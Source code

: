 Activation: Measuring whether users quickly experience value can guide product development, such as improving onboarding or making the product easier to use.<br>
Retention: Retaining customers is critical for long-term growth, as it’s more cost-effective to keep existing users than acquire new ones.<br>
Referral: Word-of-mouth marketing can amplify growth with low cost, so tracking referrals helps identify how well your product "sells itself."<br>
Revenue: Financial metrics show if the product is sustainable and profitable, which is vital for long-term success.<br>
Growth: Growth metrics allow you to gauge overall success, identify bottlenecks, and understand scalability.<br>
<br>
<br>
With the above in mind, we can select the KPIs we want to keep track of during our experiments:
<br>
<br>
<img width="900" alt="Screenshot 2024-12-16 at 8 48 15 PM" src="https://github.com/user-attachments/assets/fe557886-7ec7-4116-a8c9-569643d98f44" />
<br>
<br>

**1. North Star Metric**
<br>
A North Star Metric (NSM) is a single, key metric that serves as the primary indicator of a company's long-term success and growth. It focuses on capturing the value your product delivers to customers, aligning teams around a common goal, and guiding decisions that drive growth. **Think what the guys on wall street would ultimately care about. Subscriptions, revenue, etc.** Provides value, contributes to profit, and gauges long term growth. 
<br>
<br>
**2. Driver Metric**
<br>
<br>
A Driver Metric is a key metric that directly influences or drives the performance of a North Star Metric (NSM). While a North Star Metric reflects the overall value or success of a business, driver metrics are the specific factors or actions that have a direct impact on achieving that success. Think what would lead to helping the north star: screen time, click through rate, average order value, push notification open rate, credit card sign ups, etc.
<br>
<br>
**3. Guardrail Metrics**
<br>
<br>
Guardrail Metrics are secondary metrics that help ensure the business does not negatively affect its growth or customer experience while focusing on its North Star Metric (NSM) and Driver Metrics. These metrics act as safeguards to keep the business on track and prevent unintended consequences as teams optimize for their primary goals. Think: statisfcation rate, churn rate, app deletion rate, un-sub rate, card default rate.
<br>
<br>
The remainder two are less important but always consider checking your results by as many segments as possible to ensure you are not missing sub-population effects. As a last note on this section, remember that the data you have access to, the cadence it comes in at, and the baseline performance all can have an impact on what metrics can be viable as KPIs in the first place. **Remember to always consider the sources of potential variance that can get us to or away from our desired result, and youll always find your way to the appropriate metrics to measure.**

•••

BRIEF
If a line in the records has the word "business", copy that line.

SOLUTION FOR THIS PROBLEM
A Driver Metric is a key metric that directly influences or drives the performance of a North Star Metric (NSM). While a North Star Metric reflects the overall value or success of a business, driver metrics are the specific factors or actions that have a direct impact on achieving that success. Think what would lead to helping the north star: screen time, click through rate, average order value, push notification open rate, credit card sign ups, etc.
Guardrail Metrics are secondary metrics that help ensure the business does not negatively affect its growth or customer experience while focusing on its North Star Metric (NSM) and Driver Metrics. These metrics act as safeguards to keep the business on track and prevent unintended consequences as teams optimize for their primary goals. Think: statisfcation rate, churn rate, app deletion rate, un-sub rate, card default rate.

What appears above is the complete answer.